In forward rendering, you process both lights for the magnified fragments in the image above even though the blue light on the right won’t affect them.
Now, compare it to the deferred rendering algorithm:
// pass 1 - g-buffer capture
for each model {
for each fragment {
capture color, position, normal and shadow
}
}
// pass 2 - light accumulation
render a quad
for each fragment { accumulate directional light }
render geometry for point light volumes
for each fragment { accumulate point light }
render geometry for spot light volumes
for each fragment { accumulate spot light }
While you have more render passes with deferred rendering, you process fewer lights. All fragments process the directional light, which shades the albedo along with adding the shadow from the directional light. But for the point light, you render special geometry that only covers the area the point light affects. The GPU will process only the affected fragments.
Here are the steps you’ll take throughout this chapter:
The first pass renders the shadow map. You’ve already done this.
The second pass constructs G-buffer textures containing these values: material color (or albedo) with shadow information, world space normals and positions.
Using a full-screen quad, the third and final pass processes the directional light. The same pass then renders point light volumes and accumulates point light information. If you have spotlights, you would repeat this process.
Note: Apple GPUs can combine the second and third passes. Chapter 15, “Tile-Based Deferred Rendering”, will revise this chapter’s project to take advantage of this feature.
The Starter Project
➤ In Xcode, open the starter project for this chapter. The project is almost the same as the end of the previous chapter, with some refactoring and reorganization. There’s new lighting, with extra point lights. The camera and light debugging features from the previous chapter are gone.
Take note of the following additions:
In the Game group, in SceneLighting.swift, createPointLights(count:min:max:) creates multiple point lights.

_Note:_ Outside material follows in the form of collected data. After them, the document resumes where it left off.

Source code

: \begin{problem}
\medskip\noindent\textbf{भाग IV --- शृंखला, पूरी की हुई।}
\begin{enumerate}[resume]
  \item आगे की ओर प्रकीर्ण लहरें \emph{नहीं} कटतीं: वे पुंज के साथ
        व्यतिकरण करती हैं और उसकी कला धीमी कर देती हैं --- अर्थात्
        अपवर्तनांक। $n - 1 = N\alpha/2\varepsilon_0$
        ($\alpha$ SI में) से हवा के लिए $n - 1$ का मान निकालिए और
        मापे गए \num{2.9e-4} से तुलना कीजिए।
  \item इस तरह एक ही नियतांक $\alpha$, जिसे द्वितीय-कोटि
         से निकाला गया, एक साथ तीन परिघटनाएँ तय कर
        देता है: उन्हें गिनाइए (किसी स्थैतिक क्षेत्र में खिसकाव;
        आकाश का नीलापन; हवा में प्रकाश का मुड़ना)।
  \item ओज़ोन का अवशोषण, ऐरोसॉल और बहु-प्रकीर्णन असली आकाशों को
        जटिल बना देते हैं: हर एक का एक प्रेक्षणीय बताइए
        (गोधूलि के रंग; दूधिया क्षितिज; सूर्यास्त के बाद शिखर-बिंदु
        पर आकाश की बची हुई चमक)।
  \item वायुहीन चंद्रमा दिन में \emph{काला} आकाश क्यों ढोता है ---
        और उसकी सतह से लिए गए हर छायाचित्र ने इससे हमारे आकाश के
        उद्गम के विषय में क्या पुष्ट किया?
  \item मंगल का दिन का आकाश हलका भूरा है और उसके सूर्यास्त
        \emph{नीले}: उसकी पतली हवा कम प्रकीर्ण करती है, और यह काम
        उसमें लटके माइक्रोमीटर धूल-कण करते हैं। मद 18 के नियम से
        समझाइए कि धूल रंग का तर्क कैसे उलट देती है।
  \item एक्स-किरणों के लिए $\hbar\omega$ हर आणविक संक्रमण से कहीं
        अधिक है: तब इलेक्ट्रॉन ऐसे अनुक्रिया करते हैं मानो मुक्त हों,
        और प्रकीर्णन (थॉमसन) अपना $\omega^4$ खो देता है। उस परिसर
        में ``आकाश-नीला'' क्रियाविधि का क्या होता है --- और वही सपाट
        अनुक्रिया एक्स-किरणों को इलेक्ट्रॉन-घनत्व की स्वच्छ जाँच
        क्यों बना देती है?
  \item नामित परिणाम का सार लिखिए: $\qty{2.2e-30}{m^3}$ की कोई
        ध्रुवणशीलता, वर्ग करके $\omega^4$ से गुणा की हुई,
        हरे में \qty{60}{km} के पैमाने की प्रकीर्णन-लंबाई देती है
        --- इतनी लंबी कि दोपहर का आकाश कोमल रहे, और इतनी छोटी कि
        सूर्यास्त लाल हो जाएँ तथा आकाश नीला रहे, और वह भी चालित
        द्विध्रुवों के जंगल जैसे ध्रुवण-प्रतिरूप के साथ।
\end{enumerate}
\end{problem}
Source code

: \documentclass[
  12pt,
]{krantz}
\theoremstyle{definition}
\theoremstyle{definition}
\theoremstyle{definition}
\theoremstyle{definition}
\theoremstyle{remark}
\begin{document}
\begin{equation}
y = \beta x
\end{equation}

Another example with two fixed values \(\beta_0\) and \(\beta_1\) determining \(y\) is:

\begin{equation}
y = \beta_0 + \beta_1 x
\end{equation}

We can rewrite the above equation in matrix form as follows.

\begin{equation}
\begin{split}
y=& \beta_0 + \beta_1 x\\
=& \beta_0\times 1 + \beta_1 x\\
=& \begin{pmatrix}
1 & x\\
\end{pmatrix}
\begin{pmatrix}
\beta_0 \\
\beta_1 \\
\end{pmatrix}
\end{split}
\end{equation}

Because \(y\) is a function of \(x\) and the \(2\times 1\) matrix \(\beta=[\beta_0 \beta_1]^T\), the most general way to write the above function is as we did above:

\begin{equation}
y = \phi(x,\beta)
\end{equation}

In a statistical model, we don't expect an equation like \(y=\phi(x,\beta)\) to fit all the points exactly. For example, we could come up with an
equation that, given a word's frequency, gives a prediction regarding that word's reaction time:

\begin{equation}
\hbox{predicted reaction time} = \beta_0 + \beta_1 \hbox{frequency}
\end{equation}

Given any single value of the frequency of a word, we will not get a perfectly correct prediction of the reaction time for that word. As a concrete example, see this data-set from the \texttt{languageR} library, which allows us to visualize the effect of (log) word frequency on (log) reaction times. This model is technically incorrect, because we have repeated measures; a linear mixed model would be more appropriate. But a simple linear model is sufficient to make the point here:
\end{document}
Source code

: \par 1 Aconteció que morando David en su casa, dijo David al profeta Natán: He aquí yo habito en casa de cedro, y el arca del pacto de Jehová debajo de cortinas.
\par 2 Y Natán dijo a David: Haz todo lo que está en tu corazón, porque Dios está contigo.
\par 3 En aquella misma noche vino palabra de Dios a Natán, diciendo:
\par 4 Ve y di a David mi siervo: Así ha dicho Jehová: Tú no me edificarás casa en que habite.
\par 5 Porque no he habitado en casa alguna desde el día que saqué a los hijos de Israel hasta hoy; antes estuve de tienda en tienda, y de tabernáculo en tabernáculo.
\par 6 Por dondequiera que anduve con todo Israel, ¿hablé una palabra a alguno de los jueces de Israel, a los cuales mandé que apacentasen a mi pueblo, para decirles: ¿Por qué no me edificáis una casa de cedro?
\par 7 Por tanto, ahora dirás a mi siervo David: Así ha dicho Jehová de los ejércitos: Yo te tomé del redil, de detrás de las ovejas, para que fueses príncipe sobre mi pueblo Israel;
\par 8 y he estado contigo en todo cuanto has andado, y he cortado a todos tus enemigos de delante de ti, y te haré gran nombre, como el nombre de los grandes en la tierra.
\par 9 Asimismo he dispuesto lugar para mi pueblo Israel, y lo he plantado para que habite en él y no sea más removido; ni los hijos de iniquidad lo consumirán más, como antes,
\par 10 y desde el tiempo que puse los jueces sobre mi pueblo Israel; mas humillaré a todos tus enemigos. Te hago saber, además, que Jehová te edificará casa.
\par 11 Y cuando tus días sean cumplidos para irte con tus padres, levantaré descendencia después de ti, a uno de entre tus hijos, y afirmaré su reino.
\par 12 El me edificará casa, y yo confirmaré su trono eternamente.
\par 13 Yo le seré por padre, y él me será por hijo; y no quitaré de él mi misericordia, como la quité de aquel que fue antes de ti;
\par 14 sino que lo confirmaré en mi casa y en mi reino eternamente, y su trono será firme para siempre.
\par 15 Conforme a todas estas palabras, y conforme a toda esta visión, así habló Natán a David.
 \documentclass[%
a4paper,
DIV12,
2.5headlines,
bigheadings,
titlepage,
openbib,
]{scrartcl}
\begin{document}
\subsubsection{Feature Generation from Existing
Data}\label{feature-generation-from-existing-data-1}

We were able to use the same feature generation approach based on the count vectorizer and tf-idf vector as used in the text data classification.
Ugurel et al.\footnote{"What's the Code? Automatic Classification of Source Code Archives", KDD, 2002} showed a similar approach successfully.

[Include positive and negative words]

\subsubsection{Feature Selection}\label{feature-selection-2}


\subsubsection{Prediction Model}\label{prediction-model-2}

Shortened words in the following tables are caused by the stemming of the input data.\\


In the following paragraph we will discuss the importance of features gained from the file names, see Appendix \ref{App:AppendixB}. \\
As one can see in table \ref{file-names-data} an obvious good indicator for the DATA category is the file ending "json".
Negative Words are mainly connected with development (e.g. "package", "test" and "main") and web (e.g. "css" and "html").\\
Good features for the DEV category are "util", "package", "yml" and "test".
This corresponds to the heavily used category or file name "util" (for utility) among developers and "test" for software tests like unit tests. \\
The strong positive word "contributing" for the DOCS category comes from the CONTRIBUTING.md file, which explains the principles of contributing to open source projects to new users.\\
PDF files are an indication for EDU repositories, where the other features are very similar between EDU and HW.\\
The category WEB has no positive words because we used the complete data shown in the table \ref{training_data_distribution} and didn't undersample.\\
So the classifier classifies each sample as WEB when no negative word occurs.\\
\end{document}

Since you’ll deal with many lights, the light buffer is greater than 4k. This means that you won’t be able to use setFragmentBytes(_:length:index:). Instead, scene lighting is now split out into three light buffers: one for sunlight, one for point lights and one that contains both sun and point lights, so that forward rendering still works as it did before. Spotlighting isn’t implemented here.
In the Render Passes group, GBufferRenderPass.swift is a copy of ForwardRenderPass.swift and is already set up in Renderer. You’ll work on this render pass and change it to suit deferred rendering. ForwardRenderPass has a debug draw which draws points for the spotlights.
In the app, a radio button below the metal view gives you the option to switch between render pass types. Aside from the debug draw of the point lights in Forward, there won’t be any difference in the render at this point.
The lighting is split up into Diffuse.metal and Specular.metal. In Diffuse.metal, computeDiffuse now processes point lights as well as sun lights in the forward rendering loop.
Lighting.metal contains the calculations for sun light, point light and shadows that you learned about in earlier chapters. You’ll add new deferred lighting functions that use calculateSun and calculatePoint.
Primitive.swift has an option to create an icosahedron, which you’ll use later in the chapter.
➤ Build and run the app, and ensure that you know how all of the code fits together.
The twenty point lights are random, so your render may look slightly different.
The G-buffer Pass
All right, time to build up that G-buffer!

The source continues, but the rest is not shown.